Donde cabían todos los capaces y el bien mayor era prioridad a largo plazo. 

Un estado SOCIAL, sin “ismos” que pervierten la humanidad.

Estoy consciente que han pasado más de cuatro décadas, con evolución tecnológica y variaciones mundiales, pero han podido potenciar lo bueno, somos mas universales todos.

Pero hoy, en 2020, hay un lugar que hurtó el nombre de mi país.

Una comunidad que es la principal enemiga de Venezuela, pero a la vez se hace llamar así.

No soy Venezolano en el presente, porque no creo en la “venezolanidad” actual.

No creo en la trampa para llegar primero, en la clasificación de los seres humanos en “tierruos” o “sifrinos”, ni en la necesidad de ser apetecido socialmente por donde vivo, en que carro llego o que tengo. 

Menos aun justifico a todos aquellos privilegiados que tuvieron familias estructuradas, casa y estudios y que al contrario de abrazar a sus congéneres que no tuvieron la misma fortuna y apoyarlos, los apartan como leprosos sembrando la separación.

La popularización canibalizada de la burguesía corrupta acabó con mi país.

Venezuela NO EXISTE. 

No la destruyó un gobierno, la desmanteló la gente, tentada por sus carencias, recostada de unos falsos líderes que “roban pero dejan robar”, buscando crear atajos como si la historia se escribiese a corto plazo, indolente y sin humildad

Con tristeza, cuando alguien me pregunta por mi país, en el extranjero donde vivo, hago un duro símil: Venezuela es como mi madre, que la amo con todo mi corazón, pero mi madre murió, ya no puedo ir a verla, no puedo compartir con ella más allá de mis recuerdos maravillosos, estoy agradecido de haber nacido –en Venezuela o de mi madre-, pero ya no están en este mundo.

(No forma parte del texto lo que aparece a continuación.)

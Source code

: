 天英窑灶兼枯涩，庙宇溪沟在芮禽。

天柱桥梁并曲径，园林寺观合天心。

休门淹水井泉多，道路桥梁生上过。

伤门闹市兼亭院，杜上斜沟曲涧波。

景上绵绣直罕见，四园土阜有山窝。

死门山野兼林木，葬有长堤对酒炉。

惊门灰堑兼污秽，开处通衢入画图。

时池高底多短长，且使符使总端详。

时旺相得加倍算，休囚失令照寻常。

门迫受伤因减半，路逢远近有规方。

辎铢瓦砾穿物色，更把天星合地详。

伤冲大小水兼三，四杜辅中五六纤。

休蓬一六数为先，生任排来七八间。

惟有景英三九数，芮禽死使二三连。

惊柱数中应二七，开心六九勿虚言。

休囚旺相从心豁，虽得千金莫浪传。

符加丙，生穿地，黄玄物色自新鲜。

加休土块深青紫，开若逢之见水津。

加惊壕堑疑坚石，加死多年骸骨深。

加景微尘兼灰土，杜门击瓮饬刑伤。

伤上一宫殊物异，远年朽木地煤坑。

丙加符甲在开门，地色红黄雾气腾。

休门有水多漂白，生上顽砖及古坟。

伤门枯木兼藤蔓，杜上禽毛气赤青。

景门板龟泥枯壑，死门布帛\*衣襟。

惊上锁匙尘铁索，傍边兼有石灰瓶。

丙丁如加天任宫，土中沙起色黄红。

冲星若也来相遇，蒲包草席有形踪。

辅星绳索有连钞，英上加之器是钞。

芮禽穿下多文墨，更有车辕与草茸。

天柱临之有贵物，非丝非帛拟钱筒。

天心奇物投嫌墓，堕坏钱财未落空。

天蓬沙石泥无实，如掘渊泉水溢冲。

Actualmente somos exportadores de un modelo humano fracasado, llegamos “apostillados”, con títulos y necesidad de reconocimiento, con la fantasía de lujos en dólares o euros y pretendiendo enseñar a otras sociedades como hacerlo bien.

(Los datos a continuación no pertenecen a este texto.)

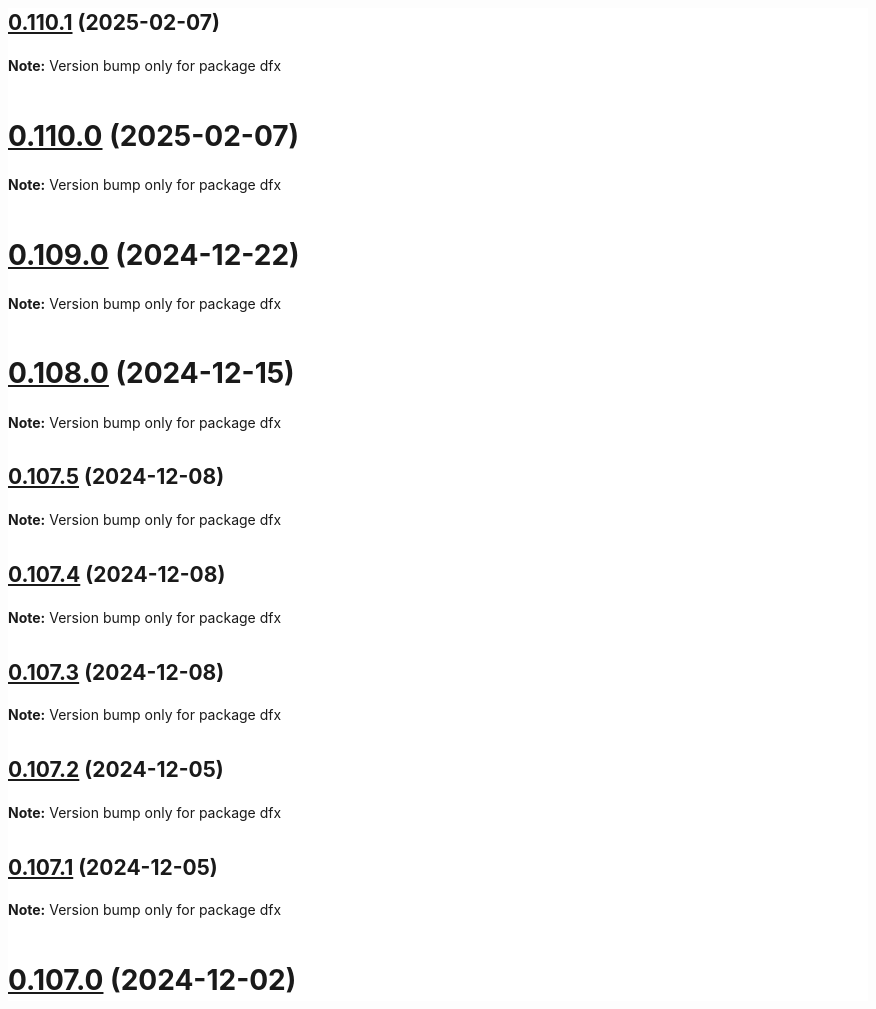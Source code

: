## [0.110.1](https://github.com/tim-smart/dfx/compare/dfx@0.110.0...dfx@0.110.1) (2025-02-07)

**Note:** Version bump only for package dfx

# [0.110.0](https://github.com/tim-smart/dfx/compare/dfx@0.109.0...dfx@0.110.0) (2025-02-07)

**Note:** Version bump only for package dfx

# [0.109.0](https://github.com/tim-smart/dfx/compare/dfx@0.108.0...dfx@0.109.0) (2024-12-22)

**Note:** Version bump only for package dfx

# [0.108.0](https://github.com/tim-smart/dfx/compare/dfx@0.107.5...dfx@0.108.0) (2024-12-15)

**Note:** Version bump only for package dfx

## [0.107.5](https://github.com/tim-smart/dfx/compare/dfx@0.107.4...dfx@0.107.5) (2024-12-08)

**Note:** Version bump only for package dfx

## [0.107.4](https://github.com/tim-smart/dfx/compare/dfx@0.107.3...dfx@0.107.4) (2024-12-08)

**Note:** Version bump only for package dfx

## [0.107.3](https://github.com/tim-smart/dfx/compare/dfx@0.107.2...dfx@0.107.3) (2024-12-08)

**Note:** Version bump only for package dfx

## [0.107.2](https://github.com/tim-smart/dfx/compare/dfx@0.107.1...dfx@0.107.2) (2024-12-05)

**Note:** Version bump only for package dfx

## [0.107.1](https://github.com/tim-smart/dfx/compare/dfx@0.107.0...dfx@0.107.1) (2024-12-05)

**Note:** Version bump only for package dfx

# [0.107.0](https://github.com/tim-smart/dfx/compare/dfx@0.106.0...dfx@0.107.0) (2024-12-02)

Somos (como comunidad, no individualmente) indeseables porque llegamos a casa del anfitrión, que nos da cobijo cuando se nos quemó la casa, pero no queremos dormir en el sofá de la sala si no en la cama king del cuarto principal y decirle con prepotencia como tiene que organizar su vida para tener nuestro éxito (¿irónico no?)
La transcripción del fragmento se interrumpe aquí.